Basketball-Griner’s wife breaks silence, urges Biden to get WNBA player home

Basketball – Women – Medal Ceremony
Basketball – Women – Medal Ceremony

(Reuters) – The wife of detained Women’s National Basketball Association (WNBA) player Brittney Griner has urged U.S. President Joe Biden to help get the twice Olympic gold medalist out of Russia.

Griner was detained at a Moscow airport on Feb. 17 when a search of her luggage allegedly revealed multiple cannabis oil vape cartridges and she faces up to 10 years in prison.

The U.S. State Department this month determined that Griner was wrongfully detained, and has assigned diplomats to work for her release.

An emotional Cherelle Griner, speaking out publicly about her wife’s detention for the first time, called on Biden to do all he can to bring Brittney home.

“I just keep hearing that he has the power.
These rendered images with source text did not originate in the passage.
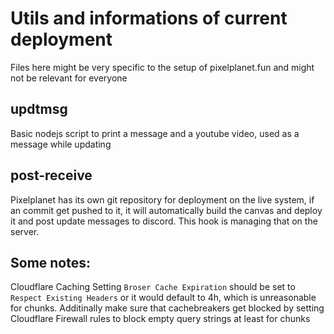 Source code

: # Utils and informations of current deployment
Files here might be very specific to the setup of pixelplanet.fun and might not be relevant for everyone

## updtmsg
Basic nodejs script to print a message and a youtube video, used as a message while updating

## post-receive
Pixelplanet has its own git repository for deployment on the live system, if an commit get pushed to it, it will automatically build the canvas and deploy it and post update messages to discord. This hook is managing that on the server.

## Some notes:
Cloudflare Caching Setting `Broser Cache Expiration` should be set to `Respect Existing Headers` or it would default to 4h, which is unreasonable for chunks.
Additinally make sure that cachebreakers get blocked by setting Cloudflare Firewall rules to block empty query strings at least for chunks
She’s a political pawn,” Cherelle Griner said in an interview that aired on the ABC News “Good Morning America” program on Wednesday. “So if they’re holding her because they want you to do something, then I want you to do it.”

Griner’s arrest at Moscow’s Sheremetyevo airport came as diplomatic relations between Washington and Moscow deteriorated following Russia’s invasion of Ukraine.

The Russian customs service said at the time that the alleged offence could carry a prison term of five to 10 years for Griner, who for years has played for a Russian professional team during the WNBA off-season.

Griner told “Good Morning America” that her wife texted her when she was first taken into custody but that her phone was taken away and that although the two have not spoke for nearly 100 days, they have communicated “sporadically” through letters.

The WNBA, which kicked off its 2022 season three weeks ago, is honoring Griner with a floor decal bearing her initials and jersey number on the sideline of its 12 teams.

“Things like that matter, like, it has her hopeful,” Griner said. “It lets her know she’s not forgotten.

“Those small moments, I know, give her some type of hope.”